━━ RAW DATA ━━

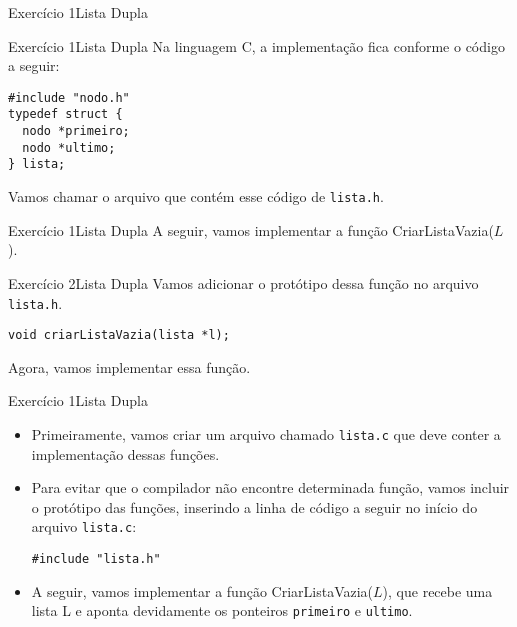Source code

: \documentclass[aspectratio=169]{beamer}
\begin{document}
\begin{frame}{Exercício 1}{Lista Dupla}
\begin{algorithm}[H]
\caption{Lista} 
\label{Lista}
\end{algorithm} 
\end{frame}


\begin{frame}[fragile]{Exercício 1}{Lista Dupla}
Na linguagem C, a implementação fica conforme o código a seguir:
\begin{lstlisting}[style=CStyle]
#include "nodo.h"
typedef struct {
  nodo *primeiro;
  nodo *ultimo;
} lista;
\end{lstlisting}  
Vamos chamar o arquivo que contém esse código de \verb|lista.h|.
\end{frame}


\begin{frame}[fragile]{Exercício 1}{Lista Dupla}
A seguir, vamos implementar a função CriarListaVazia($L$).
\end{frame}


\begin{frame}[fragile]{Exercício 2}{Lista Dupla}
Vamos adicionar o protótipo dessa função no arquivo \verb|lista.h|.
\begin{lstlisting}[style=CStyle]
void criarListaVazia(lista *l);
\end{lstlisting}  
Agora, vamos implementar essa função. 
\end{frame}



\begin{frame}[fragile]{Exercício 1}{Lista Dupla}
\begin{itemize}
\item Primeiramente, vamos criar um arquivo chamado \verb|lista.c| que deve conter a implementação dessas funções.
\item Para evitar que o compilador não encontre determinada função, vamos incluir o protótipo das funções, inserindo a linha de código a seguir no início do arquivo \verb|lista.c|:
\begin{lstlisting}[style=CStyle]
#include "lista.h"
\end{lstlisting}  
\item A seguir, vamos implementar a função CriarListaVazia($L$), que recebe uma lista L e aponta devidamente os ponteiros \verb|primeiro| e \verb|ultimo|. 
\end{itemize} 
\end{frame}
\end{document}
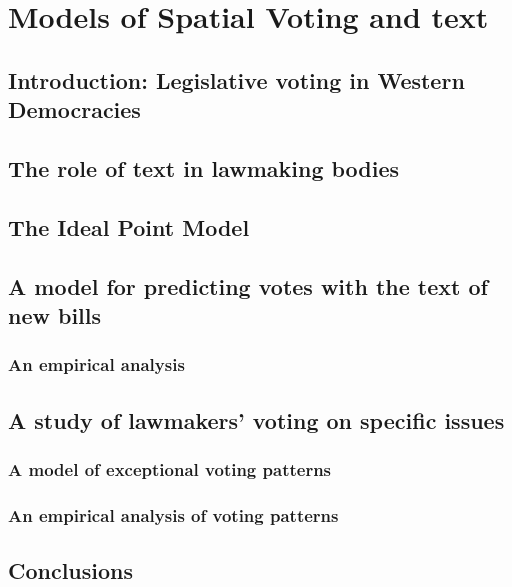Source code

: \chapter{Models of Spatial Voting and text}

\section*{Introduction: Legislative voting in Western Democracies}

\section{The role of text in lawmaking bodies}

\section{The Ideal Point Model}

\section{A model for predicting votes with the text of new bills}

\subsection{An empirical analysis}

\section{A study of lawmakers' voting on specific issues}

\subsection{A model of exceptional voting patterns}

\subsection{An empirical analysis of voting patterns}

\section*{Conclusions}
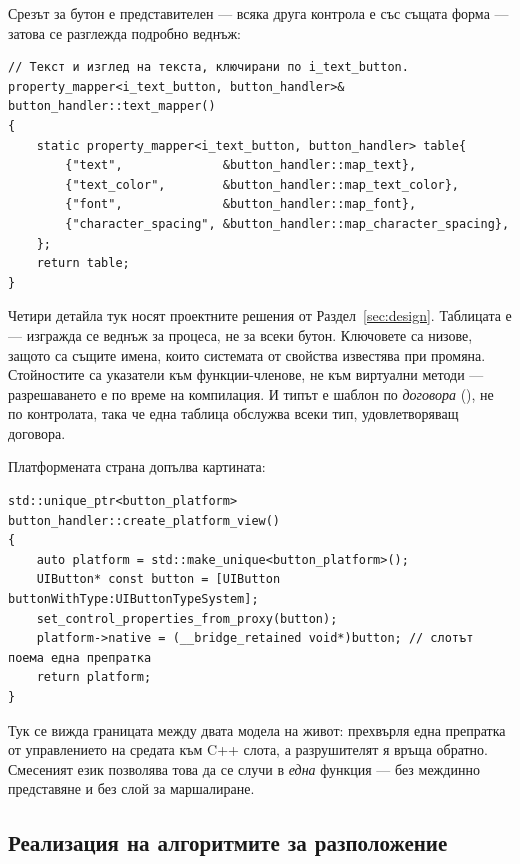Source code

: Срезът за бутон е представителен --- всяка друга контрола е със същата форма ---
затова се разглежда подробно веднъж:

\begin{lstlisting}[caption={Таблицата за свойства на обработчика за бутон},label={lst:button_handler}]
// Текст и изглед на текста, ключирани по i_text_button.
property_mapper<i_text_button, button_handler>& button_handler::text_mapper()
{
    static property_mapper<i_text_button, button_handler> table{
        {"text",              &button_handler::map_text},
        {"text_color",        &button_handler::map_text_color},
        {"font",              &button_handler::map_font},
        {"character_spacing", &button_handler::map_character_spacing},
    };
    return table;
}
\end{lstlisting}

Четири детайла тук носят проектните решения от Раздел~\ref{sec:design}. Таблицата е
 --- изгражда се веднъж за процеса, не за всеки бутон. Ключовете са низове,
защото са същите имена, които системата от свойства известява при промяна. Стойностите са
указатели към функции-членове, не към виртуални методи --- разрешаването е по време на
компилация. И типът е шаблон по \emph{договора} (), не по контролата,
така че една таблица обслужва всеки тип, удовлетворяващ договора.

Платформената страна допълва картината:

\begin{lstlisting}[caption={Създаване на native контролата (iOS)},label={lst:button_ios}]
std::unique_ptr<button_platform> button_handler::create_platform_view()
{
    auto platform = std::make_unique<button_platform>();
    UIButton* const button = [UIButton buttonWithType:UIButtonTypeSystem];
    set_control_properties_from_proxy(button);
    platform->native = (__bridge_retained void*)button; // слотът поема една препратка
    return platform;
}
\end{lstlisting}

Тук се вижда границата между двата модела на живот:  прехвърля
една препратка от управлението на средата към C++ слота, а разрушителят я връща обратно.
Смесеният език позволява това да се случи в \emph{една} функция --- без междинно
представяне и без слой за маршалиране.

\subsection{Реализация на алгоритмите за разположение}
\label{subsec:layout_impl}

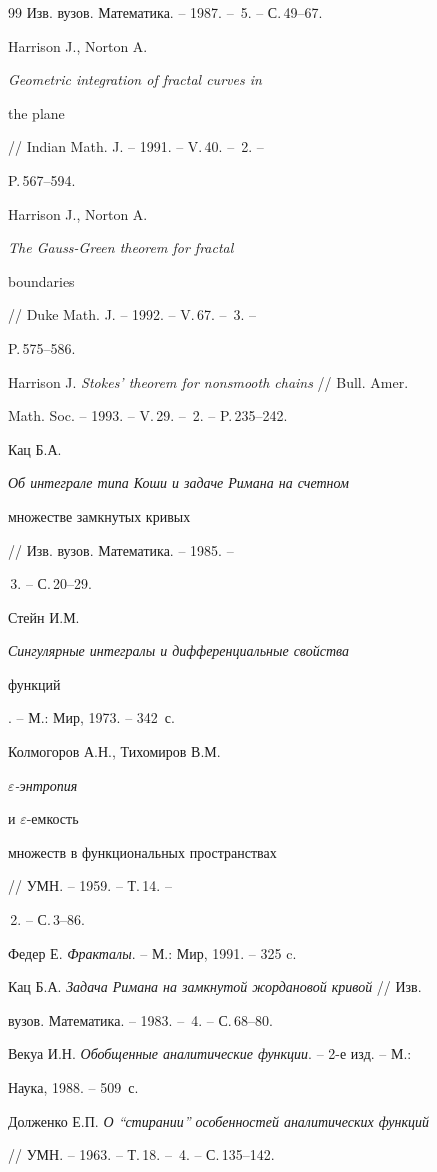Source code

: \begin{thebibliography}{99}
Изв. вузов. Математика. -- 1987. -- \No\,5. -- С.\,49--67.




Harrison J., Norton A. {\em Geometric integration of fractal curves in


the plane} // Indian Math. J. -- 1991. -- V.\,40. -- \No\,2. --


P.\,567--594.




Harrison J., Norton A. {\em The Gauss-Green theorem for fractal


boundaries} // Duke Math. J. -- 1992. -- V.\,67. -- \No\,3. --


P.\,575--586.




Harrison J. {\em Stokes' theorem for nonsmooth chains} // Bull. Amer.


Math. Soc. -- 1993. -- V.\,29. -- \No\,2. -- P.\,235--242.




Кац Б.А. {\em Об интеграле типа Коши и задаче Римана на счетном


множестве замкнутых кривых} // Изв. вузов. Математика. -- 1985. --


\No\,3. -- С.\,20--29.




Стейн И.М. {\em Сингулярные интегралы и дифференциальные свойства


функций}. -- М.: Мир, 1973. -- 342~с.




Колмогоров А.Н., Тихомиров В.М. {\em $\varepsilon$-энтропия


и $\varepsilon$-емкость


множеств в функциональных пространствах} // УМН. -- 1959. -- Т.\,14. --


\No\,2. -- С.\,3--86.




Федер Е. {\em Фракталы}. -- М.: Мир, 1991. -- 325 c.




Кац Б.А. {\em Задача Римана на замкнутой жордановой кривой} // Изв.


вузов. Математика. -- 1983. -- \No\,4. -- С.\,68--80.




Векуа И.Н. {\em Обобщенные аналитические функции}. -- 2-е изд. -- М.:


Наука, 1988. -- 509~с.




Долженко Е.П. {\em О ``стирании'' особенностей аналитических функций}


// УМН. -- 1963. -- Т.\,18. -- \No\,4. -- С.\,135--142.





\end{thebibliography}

━━━

• TASK OBJECTIVE:
Take from the entries every line that has the string "código".

• ANSWER FOR THIS EXERCISE:
Na linguagem C, a implementação fica conforme o código a seguir:
Vamos chamar o arquivo que contém esse código de \verb|lista.h|.
\item Para evitar que o compilador não encontre determinada função, vamos incluir o protótipo das funções, inserindo a linha de código a seguir no início do arquivo \verb|lista.c|:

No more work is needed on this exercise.